Nous souhaitons mettre en place un tribunal compétent pour l'ensemble des activités économiques, les frontières entre elles étant de plus en plus poreuses. Au demeurant, ces activités sont aussi celles d'autres acteurs que les entreprises – les associations, par exemple, ainsi que les agriculteurs, qui sont également des chefs d'entreprise. Dans un premier temps, nous mènerons une expérimentation, afin de déterminer comment ce projet peut concrètement se déployer.

Monsieur Paris, je reçois vos commentaires avec bonheur, parce que vous êtes député, mais surtout parce que vous avez été magistrat. Vous connaissez la situation de la justice. Vous savez ce que ressentent les personnels et les avocats. Vous comprenez à quoi je fais allusion, lorsque je dis que nous devons aussi balayer devant notre porte, que tout ne peut plus remonter au niveau central, avec le risque d'embolisation que cela comporte. Nous avons besoin d'une forme d'autonomie budgétaire, et d'une confiance redonnée aux acteurs de terrain.

Certaines situations, qui nous sont remontées lors des concertations, sont désespérantes. Nous avons ainsi prévu de doter chaque juridiction d'un technicien informatique. Il est insupportable, par exemple, que l'ordinateur tombe en panne lorsque le magistrat commence à rédiger un délibéré.

Les états généraux ont aussi révélé l'urgence de renforcer la première instance et de redonner toute leur place aux juges civils, qui traitent 60 % des contentieux. Il faut les recentrer sur leur mission, qui est de dire le droit. Ensuite, les avocats et les parties peuvent trouver un accord sur le volet indemnitaire. Pour toutes les personnes qui ont vécu un procès, la mise en état, les renvois, les expertises et les contre-expertises paraissent interminables. Elles ne comprennent pas ces délais, notamment pour des sujets très intimes comme les droits de visite et d'hébergement. Cette situation explique la défiance de 77 % des Français à l'encontre d'une institution qui est pourtant à leur service.
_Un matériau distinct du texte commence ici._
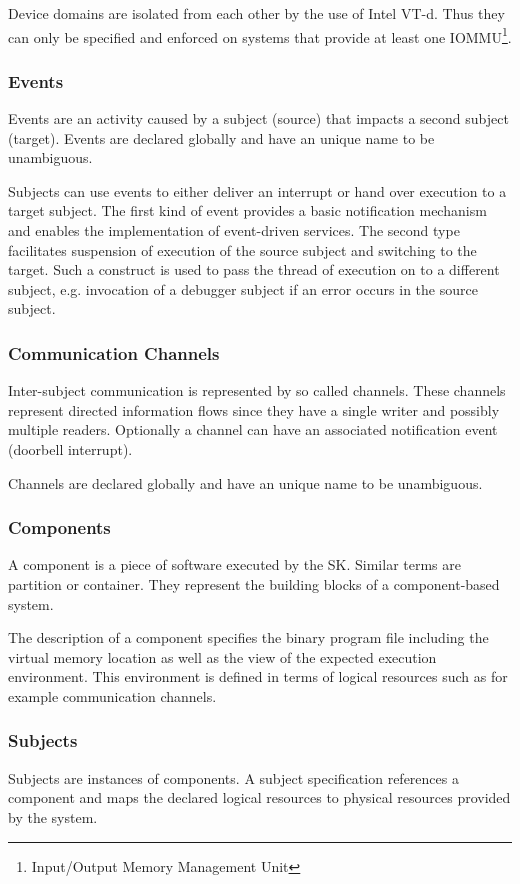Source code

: \documentclass[a4paper,twoside,titlepage]{article}
\begin{document}
Device domains are isolated from each other by the use of Intel VT-d. Thus they
can only be specified and enforced on systems that provide at least one
IOMMU\footnote{Input/Output Memory Management Unit}.

\subsubsection{Events}
Events are an activity caused by a subject (source) that impacts a second
subject (target). Events are declared globally and have an unique name to be
unambiguous.

Subjects can use events to either deliver an interrupt or hand over execution to
a target subject. The first kind of event provides a basic notification
mechanism and enables the implementation of event-driven services. The second
type facilitates suspension of execution of the source subject and switching to
the target. Such a construct is used to pass the thread of execution on to a
different subject, e.g. invocation of a debugger subject if an error occurs in
the source subject.

\subsubsection{Communication Channels}
Inter-subject communication is represented by so called channels. These channels
represent directed information flows since they have a single writer and
possibly multiple readers. Optionally a channel can have an associated
notification event (doorbell interrupt).

Channels are declared globally and have an unique name to be unambiguous.

\subsubsection{Components}
A component is a piece of software executed by the SK. Similar terms are
partition or container. They represent the building blocks of a component-based
system.

The description of a component specifies the binary program file including the
virtual memory location as well as the view of the expected execution
environment. This environment is defined in terms of logical resources such as
for example communication channels.

\subsubsection{Subjects}
Subjects are instances of components. A subject specification references a
component and maps the declared logical resources to physical resources provided
by the system.
\end{document}
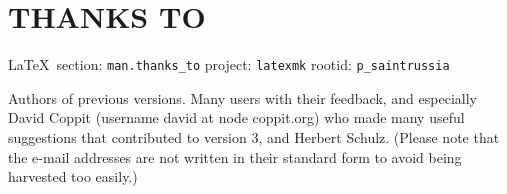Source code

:  
 

\section{THANKS TO}

\vspace{0.5cm}
 {\ifDEBUG\small\LaTeX~section: \verb|man.thanks_to| project: \verb|latexmk| rootid: \verb|p_saintrussia| \fi}
\vspace{0.5cm}

Authors  of previous versions.  Many users with their feedback, and especially
David Coppit (username david at node coppit.org) who made many useful
suggestions  that contributed to version 3, and Herbert Schulz.  (Please note
that the e-mail addresses are not written in  their  standard form to avoid
being harvested too easily.)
Nous avons identifié trois leviers. L'équipe qui entoure le magistrat préparera les dossiers en amont de l'audience, sans empiéter sur le juridictionnel qui restera naturellement l'attribution exclusive du juge. Nous comptons également sur la mise en place d'une politique de l'amiable. Les dispositifs existants ne seront pas remis en cause car ils sont utiles, même s'ils sont trop peu utilisés. Je veux d'ailleurs rendre un hommage appuyé aux conciliateurs et aux médiateurs. S'ils privilégient l'amiable, les avocats bénéficieront d'une revalorisation de l'aide juridictionnelle. Une structuration différente de leurs écritures, demande unanime des magistrats, permettra enfin de simplifier et d'alléger le travail de ces derniers.

Monsieur Guitton, je pense que vous mélangez tout, je vous le dis sans ambages. Les décisions prises par Nicole Belloubet étaient indispensables, car la contamination, la maladie et la mort étaient au rendez-vous. Je vous invite à répéter vos propos aux familles des agents pénitentiaires qui sont décédés en prison !
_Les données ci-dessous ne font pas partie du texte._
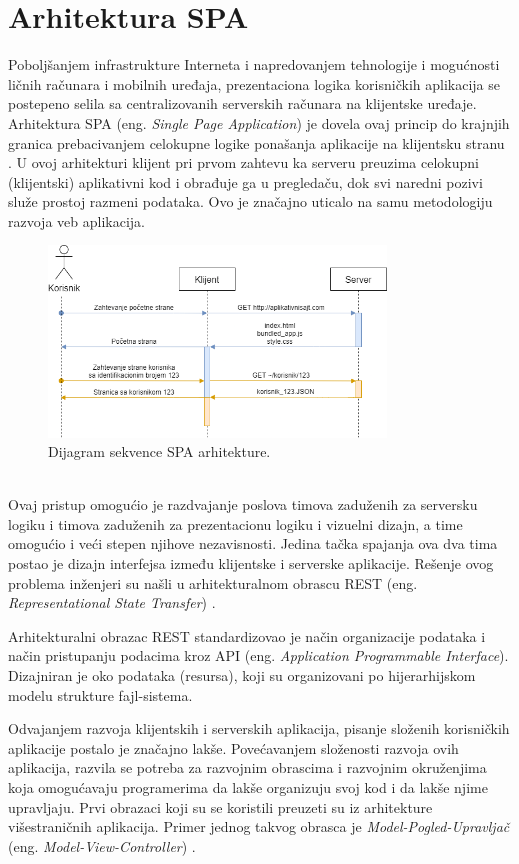 \documentclass[12pt,oneside]{memoir}
\begin{document}
\chapter{Arhitektura SPA}\label{chap:SPA}
Poboljšanjem infrastrukture Interneta i napredovanjem tehnologije i mogućnosti
ličnih računara
i mobilnih uređaja, prezentaciona logika korisničkih aplikacija se postepeno
selila sa centralizovanih
serverskih računara na klijentske uređaje. Arhitektura SPA (eng. \emph{Single Page Application}) je dovela ovaj princip
do krajnjih granica
prebacivanjem celokupne logike ponašanja aplikacije na klijentsku stranu \cite{SPA}. U ovoj arhitekturi klijent
pri prvom zahtevu
ka serveru preuzima celokupni (klijentski) aplikativni kod i obrađuje ga u
pregledaču, dok
svi naredni pozivi služe prostoj razmeni podataka. Ovo je značajno uticalo
na samu metodologiju razvoja veb aplikacija.
\begin{figure}[!ht]
  \centering
  \includegraphics[width=0.8\textwidth]{slike/SPA_Diagram.drawio.png}
  \caption{Dijagram sekvence SPA arhitekture.}
  \label{fig:SPA}
\end{figure}\\
Ovaj pristup omogućio je razdvajanje poslova timova zaduženih za
serversku logiku i timova zaduženih za prezentacionu logiku i vizuelni dizajn,
a time omogućio i veći stepen njihove nezavisnosti.
Jedina tačka spajanja ova dva tima postao je dizajn interfejsa
između klijentske i serverske aplikacije. Rešenje ovog problema inženjeri su našli
u arhitekturalnom obrascu REST (eng. \emph{Representational State Transfer}) \cite{REST}.

Arhitekturalni obrazac REST standardizovao je način organizacije podataka
i način pristupanju podacima kroz API (eng. \emph{Application Programmable Interface}). 
Dizajniran je oko podataka (resursa), koji su organizovani po hijerarhijskom modelu
strukture fajl-sistema.

Odvajanjem razvoja klijentskih i serverskih aplikacija, pisanje složenih korisničkih aplikacije postalo je značajno lakše.
Povećavanjem složenosti razvoja ovih aplikacija,
razvila se potreba za razvojnim obrascima i razvojnim okruženjima koja omogućavaju
programerima da lakše organizuju svoj kod i da lakše njime upravljaju.
Prvi obrazaci koji su se koristili preuzeti su iz arhitekture višestraničnih aplikacija.
Primer jednog takvog obrasca je \emph{Model-Pogled-Upravljač} (eng. \emph{Model-View-Controller}) \cite{MVC}. 
\end{document}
Vous ne savez manifestement pas ce que j'ai fait depuis mon entrée en fonction, parce que vous n'étiez pas élu – personne ne peut vous le reprocher –, mais surtout parce que vos amis du Rassemblement national n'étaient jamais présents à l'Assemblée nationale, à commencer par Mme Le Pen. Dans mon souvenir, le seul amendement qu'elle a déposé visait à ce que les journalistes soient condamnés à deux ans d'emprisonnement s'ils évoquaient des procès-verbaux couverts par le secret de l'instruction.

Pour le reste, vous ne votez pas les budgets : « Y a qu'à, faut qu'on, faudrait » ! Vous critiquez, mais vous ne proposez rien de sérieux. Le livre blanc – c'est vous qui aviez choisi la couleur – du Rassemblement national en matière de justice vous rend tout à fait légitimes à critiquer ce que nous faisons, puisqu'il proposait 9 000 magistrats à une époque où nous avions largement dépassé ce chiffre et la réclusion criminelle à perpétuité réelle qui existe depuis belle lurette dans le code pénal. Tout cela, vous pourrez le vérifier en consultant vos archives, même si Mme Le Pen a ensuite essayé de corriger ses propos en évoquant 15 000 ou 19 000 magistrats ! De grâce, un peu d'humilité.